What will happen to the sub if i tune that way ? will it do good ? or will be a destructive issue will happen to the sub ?


----------



## TREETOP (Feb 11, 2009)

koolkool said:


> What will happen if i build a ported box which is the same freq as the Fs of the subwoofers ?


Sometimes, a better question to ask oneself, is "What will happen if I search first?"

http://www.diymobileaudio.com/forum/spl-science/83904-tuning-ported-enclosure-below-drivers-fs.html


----------



## koolkool (Jun 13, 2008)

TREETOP said:


> Sometimes, a better question to ask oneself, is "What will happen if I search first?"
> 
> http://www.diymobileaudio.com/forum/spl-science/83904-tuning-ported-enclosure-below-drivers-fs.html


I read the link, but in my case ,SPL , i dont really concerned about the distorsion or else as long as i get the highest score possible, but my concern is ,is it safe for the sub to play at its resonant frequency ?


----------



## TREETOP (Feb 11, 2009)

If you're looking for a true SPL setup, you'll be tuning your enclosure relative to _your vehicle's_ resonant frequency anyway, not your sub's. It will be higher than your sub's Fs.


----------



## subwoofery (Nov 9, 2008)

TREETOP said:


> If you're looking for a true SPL setup, you'll be tuning your enclosure relative to _your vehicle's_ resonant frequency anyway, not your sub's. It will be higher than your sub's Fs.


He's got a point  

Kelvin


----------



## koolkool (Jun 13, 2008)

I thought that if maybe i can get a subwoofer which has a Fs the same to my cabin gain frequency ,and made a box tuned at the Fs ,it will do good ? ..


----------



## Mr.Lovr (Mar 29, 2010)

doesnt the driver itself's impedance dramatically rise at its FS though . (way less power)
or that is out the window also with box tuning


----------



## mattyjman (Aug 6, 2009)

also in that thread listed there is talk about the fs of the driver changing once you put it in a box anyway... almost a useless spec. but you probably saw that already. 

find the peak of your cabin gain, tune your box to that frequency and go from there


----------



## Oliver (Jun 25, 2007)

Mr.Lovr said:


> doesnt the driver itself's impedance dramatically rise at its FS though . (way less power)
> or that is out the window also with box tuning


*Bingo ^^^*

How does one change the natural resonating frequency of an object ?
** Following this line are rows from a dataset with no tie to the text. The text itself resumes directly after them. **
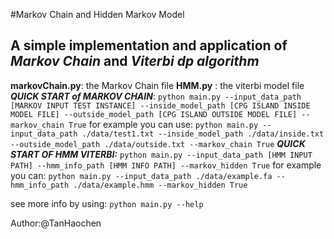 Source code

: #Markov Chain and Hidden Markov Model

A simple implementation and application of ***Markov Chain*** and ***Viterbi dp algorithm***
---
**markovChain.py**: the Markov Chain file
**HMM.py** : the viterbi model file
***QUICK START of MARKOV CHAIN***:
`python main.py --input_data_path [MARKOV INPUT TEST INSTANCE] --inside_model_path [CPG ISLAND INSIDE MODEL FILE] --outside_model_path [CPG ISLAND OUTSIDE MODEL FILE] --markov_chain True`
for example you can use:
`python main.py --input_data_path ./data/test1.txt --inside_model_path ./data/inside.txt --outside_model_path ./data/outside.txt --markov_chain True`
***QUICK START OF HMM VITERBI:***
`python main.py --input_data_path [HMM INPUT PATH] --hmm_info_path [HMM INFO PATH] --markov_hidden True`
for example you can:
`python main.py --input_data_path ./data/example.fa --hmm_info_path ./data/example.hmm --markov_hidden True`

see more info by using:
`python main.py --help`

Author:@TanHaochen
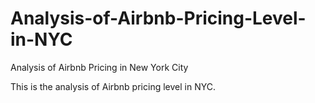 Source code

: # Analysis-of-Airbnb-Pricing-Level-in-NYC
Analysis of Airbnb Pricing in New York City

This is the analysis of Airbnb pricing level in NYC.
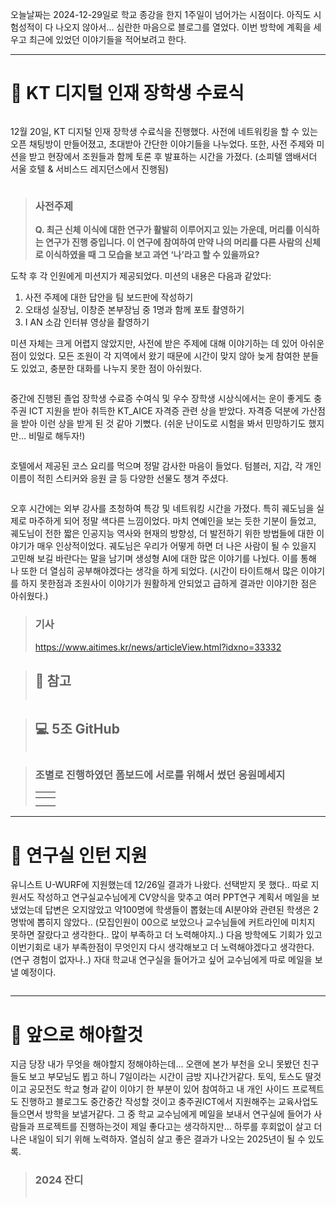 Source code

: <p>오늘날짜는 2024-12-29일로 학교 종강을 한지 1주일이 넘어가는 시점이다. 아직도 시험성적이 다 나오지 않아서... 심란한 마음으로 블로그를 열었다. 이번 방학에 계획을 세우고 최근에 있었던 이야기들을 적어보려고 한다. </p>
<hr />
<h1 id="📌-kt-디지털-인재-장학생-수료식">📌 KT 디지털 인재 장학생 수료식</h1>
<p><img alt="" src="https://velog.velcdn.com/images/mi_nini/post/167a53ce-873d-4d3a-a112-65e06ec05175/image.png" /></p>
<p>12월 20일, KT 디지털 인재 장학생 수료식을 진행했다. 사전에 네트워킹을 할 수 있는 오픈 채팅방이 만들어졌고, 초대받아 간단한 이야기들을 나누었다. 또한, 사전 주제와 미션을 받고 현장에서 조원들과 함께 토론 후 발표하는 시간을 가졌다. (소피텔 앰배서더 서울 호텔 &amp; 서비스드 레지던스에서 진행됨)</p>
<p><img alt="" src="https://velog.velcdn.com/images/mi_nini/post/1488a16f-cc9f-48c6-b9bd-2f6ca74d4762/image.jpg" /></p>
<blockquote>
<h3 id="사전주제">사전주제</h3>
<p><strong>Q. 최근 신체 이식에 대한 연구가 활발히 이루어지고 있는 가운데, 머리를 이식하는 연구가 진행 중입니다. 이 연구에 참여하여 만약 나의 머리를 다른 사람의 신체로 이식하였을 때 그 모습을 보고 과연 ‘나’라고 할 수 있을까요?</strong></p>
</blockquote>
<p>도착 후 각 인원에게 미션지가 제공되었다. 미션의 내용은 다음과 같았다:</p>
<ol>
<li>사전 주제에 대한 답안을 팀 보드판에 작성하기  </li>
<li>오태성 실장님, 이창준 본부장님 중 1명과 함께 포토 촬영하기  </li>
<li>I AN 소감 인터뷰 영상을 촬영하기  </li>
</ol>
<p>미션 자체는 크게 어렵지 않았지만, 사전에 받은 주제에 대해 이야기하는 데 있어 아쉬운 점이 있었다. 모든 조원이 각 지역에서 왔기 때문에 시간이 맞지 않아 늦게 참여한 분들도 있었고, 충분한 대화를 나누지 못한 점이 아쉬웠다.</p>
<p><img alt="" src="https://velog.velcdn.com/images/mi_nini/post/8c14a45c-8848-45b5-818c-8ae11b88e6dd/image.jpg" /></p>
<p>중간에 진행된 졸업 장학생 수료증 수여식 및 우수 장학생 시상식에서는 운이 좋게도 충주권 ICT 지원을 받아 취득한 KT_AICE 자격증 관련 상을 받았다. 자격증 덕분에 가산점을 받아 이런 상을 받게 된 것 같아 기뻤다. (쉬운 난이도로 시험을 봐서 민망하기도 했지만… 비밀로 해두자!)</p>
<p><img alt="" src="https://velog.velcdn.com/images/mi_nini/post/f381e7d4-84b8-44d4-9383-36a91bcee861/image.jpg" /></p>
<p>호텔에서 제공된 코스 요리를 먹으며 정말 감사한 마음이 들었다. 텀블러, 지갑, 각 개인 이름이 적힌 스티커와 응원 글 등 다양한 선물도 챙겨 주셨다.</p>
<p><img alt="" src="https://velog.velcdn.com/images/mi_nini/post/a835e92f-e15f-41a5-bd75-7145ba71dda0/image.jpg" /></p>
<p>오후 시간에는 외부 강사를 초청하여 특강 및 네트워킹 시간을 가졌다. 특히 궤도님을 실제로 마주하게 되어 정말 색다른 느낌이었다. 마치 연예인을 보는 듯한 기분이 들었고, 궤도님이 전한 짧은 인공지능 역사와 현재의 방향성, 더 발전하기 위한 방법들에 대한 이야기가 매우 인상적이었다. 궤도님은 우리가 어떻게 하면 더 나은 사람이 될 수 있을지 고민해 보길 바란다는 말을 남기며 생성형 AI에 대한 많은 이야기를 나눴다. 이를 통해 나 또한 더 열심히 공부해야겠다는 생각을 하게 되었다. (시간이 타이트해서 많은 이야기를 하지 못한점과 조원사이 이야기가 원활하게 안되었고 급하게 결과만 이야기한 점은 아쉬웠다.)</p>
<blockquote>
<h3 id="기사">기사</h3>
<p><a href="https://www.aitimes.kr/news/articleView.html?idxno=33332">https://www.aitimes.kr/news/articleView.html?idxno=33332</a></p>
</blockquote>
<blockquote>
<h2 id="📌-참고">📌 참고</h2>
<p><img alt="" src="https://velog.velcdn.com/images/mi_nini/post/6d3b7fcf-2ebc-4c93-95bb-95161ea91be1/image.jpg" /></p>
</blockquote>
<blockquote>
<h2 id="💻-5조-github">💻 5조 GitHub</h2>
<p><img alt="" src="https://velog.velcdn.com/images/mi_nini/post/0e270145-8bb9-4c44-b16c-3051ab564c9b/image.png" /></p>
</blockquote>
<blockquote>
<h3 id="조별로-진행하였던-폼보드에-서로를-위해서-썼던-응원메세지">조별로 진행하였던 폼보드에 서로를 위해서 썼던 응원메세지</h3>
<table>
<thead>
<tr>
<th><img alt="" src="https://velog.velcdn.com/images/mi_nini/post/bdd5c64c-59de-4314-bc0e-8e5aa53edc71/image.jpg" /></th>
<th><img alt="" src="https://velog.velcdn.com/images/mi_nini/post/40faa1a2-ea9c-42f7-bbf3-44bb5e2197f6/image.jpg" /></th>
</tr>
</thead>
<tbody><tr>
<td><img alt="" src="https://velog.velcdn.com/images/mi_nini/post/9c7d1f0b-6422-46e9-947e-ca8adc014c9f/image.jpg" /></td>
<td><img alt="" src="https://velog.velcdn.com/images/mi_nini/post/174e1666-babb-4593-bf3b-bf9169221478/image.jpg" /></td>
</tr>
<tr>
<td><img alt="" src="https://velog.velcdn.com/images/mi_nini/post/ea3d9ec8-0182-4ed3-a996-99844e5ab21c/image.jpg" /></td>
<td><img alt="" src="https://velog.velcdn.com/images/mi_nini/post/1600eaa6-1e14-43b2-9ead-8ae38440afb7/image.jpg" /></td>
</tr>
</tbody></table>
</blockquote>
<hr />
<h1 id="📌-연구실-인턴-지원">📌 연구실 인턴 지원</h1>
<p>유니스트 U-WURF에 지원했는데 12/26일 결과가 나왔다. 선택받지 못 했다.. 따로 지원서도 작성하고 연구실교수님에게 CV양식을 맞추고 여러 PPT연구 계획서 메일을 보냈었는데 답변은 오지않았고 약100명에 학생들이 뽑혔는데 AI분야와 관련된 학생은 2명밖에 뽑히지 않았다.. (모집인원이 00으로 보았으나 교수님들에 커트라인에 미치지 못하면 잘랐다고 생각한다.. 많이 부족하고 더 노력해야지..) 다음 방학에도 기회가 있고 이번기회로 내가 부족한점이 무엇인지 다시 생각해보고 더 노력해야겠다고 생각한다. (연구 경험이 없자나..) 자대 학교내 연구실을 들어가고 싶어 교수님에게 따로 메일을 보낼 예정이다.</p>
<p><img alt="" src="https://velog.velcdn.com/images/mi_nini/post/b1f2e549-7751-4be8-84c7-95c7972a4358/image.png" /></p>
<hr />
<h1 id="📌-앞으로-해야할것">📌 앞으로 해야할것</h1>
<p>지금 당장 내가 무엇을 해야할지 정해야하는데... 오랜에 본가 부천을 오니 못봤던 친구들도 보고 부모님도 뵙고 하니 7일이라는 시간이 금방 지나간거같다. 토익, 토스도 딸것이고 공모전도 학교 형과 같이 이야기 한 부분이 있어 참여하고 내 개인 사이드 프로젝트도 진행하고 블로그도 중간중간 작성할 것이고 충주권ICT에서 지원해주는 교육사업도 들으면서 방학을 보낼거같다. 그 중 학교 교수님에게 메일을 보내서 연구실에 들어가 사람들과 프로젝트를 진행하는것이 제일 좋다고는 생각하지만... 하루를 후회없이 살고 더 나은 내일이 되기 위해 노력하자. 열심히 살고 좋은 결과가 나오는 2025년이 될 수 있도록.</p>
<blockquote>
<h3 id="2024-잔디">2024 잔디</h3>
<p><img alt="" src="https://velog.velcdn.com/images/mi_nini/post/0227c3d2-a866-4be5-84c2-5bf0cfeb9025/image.png" /></p>
</blockquote>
If you mass load a tuning fork or shave off some metal it will vibrate at a different frequency . . . albeit not as it was designed 



> *Fs Driver free air resonance, in Hz. This is the point at which driver impedance is maximum. *"This parameter is the free-air resonant frequency of a speaker. Simply stated, it is the point at which the weight of the moving parts of the speaker becomes balanced with the force of the speaker suspension when in motion. If you've ever seen a piece of string start humming uncontrollably in the wind, you have seen the effect of reaching a resonant frequency. _It is important to know this information so that you can prevent your enclosure from 'ringing'._ With a loudspeaker, the mass of the moving parts, and the stiffness of the suspension (surround and spider) are the key elements that affect the resonant frequency. As a general rule of thumb, a lower Fs indicates a woofer that would be better for low-frequency reproduction than a woofer with a higher Fs. This is not always the case though, because other parameters affect the ultimate performance as well."


----------



## tinctorus (Oct 5, 2009)

TREETOP said:


> If you're looking for a true SPL setup, you'll be tuning your enclosure relative to _your vehicle's_ resonant frequency anyway, not your sub's. It will be higher than your sub's Fs.


Does a 3 wheel bicycle even HAVE a resonant frequency???:laugh::laugh:


----------